Please copy out each line of the listing that contains the word "about".

════════════════

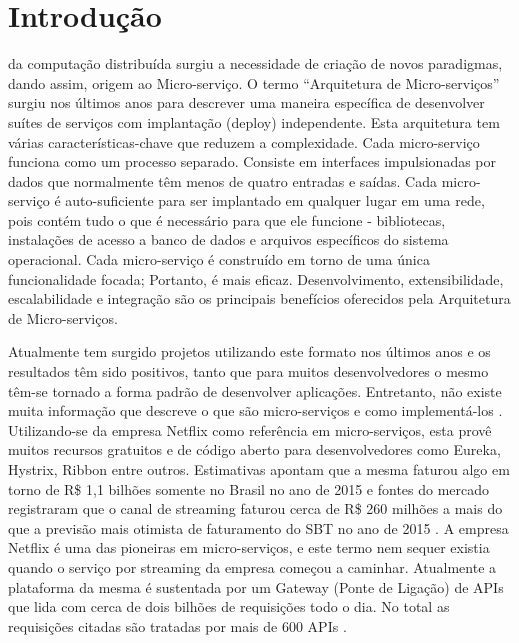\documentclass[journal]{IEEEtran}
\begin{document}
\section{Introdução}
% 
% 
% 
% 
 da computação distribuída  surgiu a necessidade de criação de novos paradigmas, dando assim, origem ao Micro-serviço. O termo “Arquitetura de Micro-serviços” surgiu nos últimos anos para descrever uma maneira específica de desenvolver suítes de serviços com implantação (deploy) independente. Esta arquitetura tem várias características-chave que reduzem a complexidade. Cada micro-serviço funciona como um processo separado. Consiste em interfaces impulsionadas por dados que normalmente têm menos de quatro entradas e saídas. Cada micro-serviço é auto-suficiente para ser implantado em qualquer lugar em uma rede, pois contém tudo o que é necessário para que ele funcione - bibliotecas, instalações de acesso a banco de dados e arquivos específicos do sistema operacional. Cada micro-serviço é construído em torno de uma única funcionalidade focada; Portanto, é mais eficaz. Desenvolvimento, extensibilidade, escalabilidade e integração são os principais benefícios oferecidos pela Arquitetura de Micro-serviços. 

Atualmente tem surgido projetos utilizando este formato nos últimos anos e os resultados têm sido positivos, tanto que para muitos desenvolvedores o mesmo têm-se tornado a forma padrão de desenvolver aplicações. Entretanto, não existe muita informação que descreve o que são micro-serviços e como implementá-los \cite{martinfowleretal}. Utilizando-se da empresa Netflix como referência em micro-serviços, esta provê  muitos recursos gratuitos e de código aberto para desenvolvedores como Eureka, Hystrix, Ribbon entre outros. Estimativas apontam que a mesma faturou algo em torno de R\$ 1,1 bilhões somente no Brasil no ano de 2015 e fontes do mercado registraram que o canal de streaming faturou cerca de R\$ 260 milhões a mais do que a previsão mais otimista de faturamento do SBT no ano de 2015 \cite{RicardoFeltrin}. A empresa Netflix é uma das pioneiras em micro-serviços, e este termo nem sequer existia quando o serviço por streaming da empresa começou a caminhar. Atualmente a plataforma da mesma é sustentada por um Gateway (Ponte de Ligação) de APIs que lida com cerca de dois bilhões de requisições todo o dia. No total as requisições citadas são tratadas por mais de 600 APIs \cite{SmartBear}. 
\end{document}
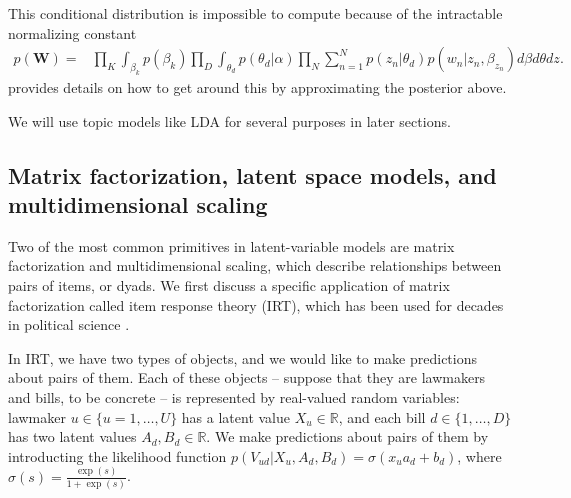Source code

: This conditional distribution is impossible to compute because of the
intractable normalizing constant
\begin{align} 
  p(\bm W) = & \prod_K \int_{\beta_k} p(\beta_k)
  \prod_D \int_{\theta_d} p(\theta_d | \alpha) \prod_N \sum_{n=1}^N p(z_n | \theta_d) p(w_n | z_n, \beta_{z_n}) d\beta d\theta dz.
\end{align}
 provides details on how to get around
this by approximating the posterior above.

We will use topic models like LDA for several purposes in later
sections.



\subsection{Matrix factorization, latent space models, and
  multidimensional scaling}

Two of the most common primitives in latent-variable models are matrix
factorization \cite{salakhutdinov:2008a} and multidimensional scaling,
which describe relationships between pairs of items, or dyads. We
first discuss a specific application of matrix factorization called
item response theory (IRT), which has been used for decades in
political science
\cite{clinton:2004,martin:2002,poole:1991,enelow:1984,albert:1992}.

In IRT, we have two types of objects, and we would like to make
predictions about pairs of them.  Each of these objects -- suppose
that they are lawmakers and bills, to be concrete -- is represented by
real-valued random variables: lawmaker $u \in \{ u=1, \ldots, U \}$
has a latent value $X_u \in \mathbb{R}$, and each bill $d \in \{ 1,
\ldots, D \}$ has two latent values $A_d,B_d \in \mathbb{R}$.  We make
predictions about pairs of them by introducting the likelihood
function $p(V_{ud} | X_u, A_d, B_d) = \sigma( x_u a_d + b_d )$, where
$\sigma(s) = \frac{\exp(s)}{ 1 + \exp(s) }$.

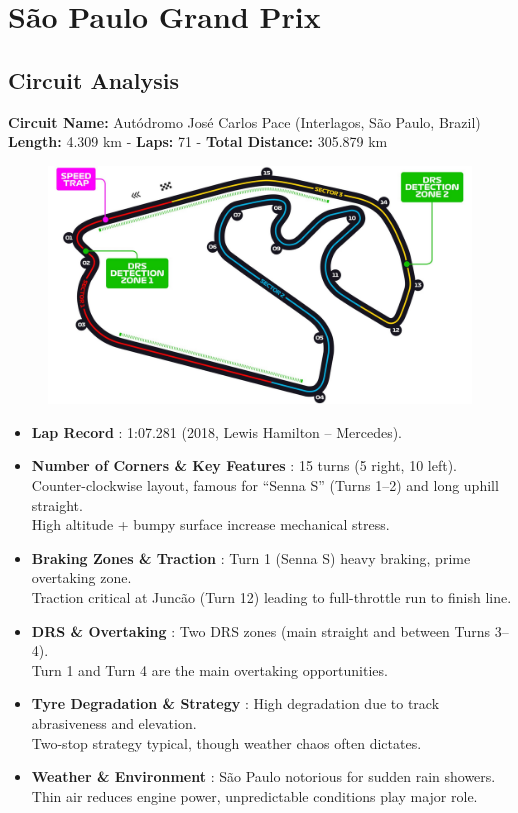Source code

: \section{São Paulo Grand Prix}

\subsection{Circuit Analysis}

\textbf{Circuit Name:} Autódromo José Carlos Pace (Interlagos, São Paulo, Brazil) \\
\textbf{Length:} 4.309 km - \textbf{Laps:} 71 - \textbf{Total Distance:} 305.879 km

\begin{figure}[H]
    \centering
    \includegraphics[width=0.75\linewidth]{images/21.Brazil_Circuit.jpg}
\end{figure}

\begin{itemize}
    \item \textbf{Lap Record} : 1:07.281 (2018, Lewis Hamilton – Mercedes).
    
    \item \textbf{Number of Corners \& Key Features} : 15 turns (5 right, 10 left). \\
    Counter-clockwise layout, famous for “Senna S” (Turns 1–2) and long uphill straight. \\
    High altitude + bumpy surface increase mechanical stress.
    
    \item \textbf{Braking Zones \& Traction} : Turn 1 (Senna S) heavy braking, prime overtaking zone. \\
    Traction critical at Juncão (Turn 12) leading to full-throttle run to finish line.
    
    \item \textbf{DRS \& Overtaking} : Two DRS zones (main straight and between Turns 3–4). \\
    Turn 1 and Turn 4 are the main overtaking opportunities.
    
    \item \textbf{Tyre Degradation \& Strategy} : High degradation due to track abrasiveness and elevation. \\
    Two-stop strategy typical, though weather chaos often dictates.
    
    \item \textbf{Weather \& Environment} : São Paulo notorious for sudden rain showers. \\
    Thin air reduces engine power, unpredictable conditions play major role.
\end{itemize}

════════════════

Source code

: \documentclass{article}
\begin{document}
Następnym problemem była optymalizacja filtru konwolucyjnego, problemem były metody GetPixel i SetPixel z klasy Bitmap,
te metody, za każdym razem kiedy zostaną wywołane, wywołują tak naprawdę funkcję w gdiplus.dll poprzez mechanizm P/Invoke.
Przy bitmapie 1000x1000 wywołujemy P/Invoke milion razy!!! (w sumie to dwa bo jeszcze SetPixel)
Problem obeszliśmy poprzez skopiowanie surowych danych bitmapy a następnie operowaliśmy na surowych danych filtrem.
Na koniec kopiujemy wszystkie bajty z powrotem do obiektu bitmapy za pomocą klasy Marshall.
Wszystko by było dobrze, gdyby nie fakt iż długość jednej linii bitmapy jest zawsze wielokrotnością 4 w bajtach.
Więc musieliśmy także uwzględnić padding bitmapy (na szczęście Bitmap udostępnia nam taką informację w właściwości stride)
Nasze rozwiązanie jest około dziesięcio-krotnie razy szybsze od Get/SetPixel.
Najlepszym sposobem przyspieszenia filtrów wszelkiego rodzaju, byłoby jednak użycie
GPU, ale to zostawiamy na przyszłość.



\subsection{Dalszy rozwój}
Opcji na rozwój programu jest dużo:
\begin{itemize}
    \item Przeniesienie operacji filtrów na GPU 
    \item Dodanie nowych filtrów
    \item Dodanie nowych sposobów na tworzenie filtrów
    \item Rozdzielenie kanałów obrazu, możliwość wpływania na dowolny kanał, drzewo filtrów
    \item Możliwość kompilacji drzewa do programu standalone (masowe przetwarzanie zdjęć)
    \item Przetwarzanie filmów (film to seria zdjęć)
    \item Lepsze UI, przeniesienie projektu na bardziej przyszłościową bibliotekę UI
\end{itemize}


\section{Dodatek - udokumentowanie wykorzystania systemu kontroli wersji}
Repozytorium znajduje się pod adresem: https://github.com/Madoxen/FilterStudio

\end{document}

════════════════

Task answer
predictions about pairs of them.  Each of these objects -- suppose
predictions about pairs of them by introducting the likelihood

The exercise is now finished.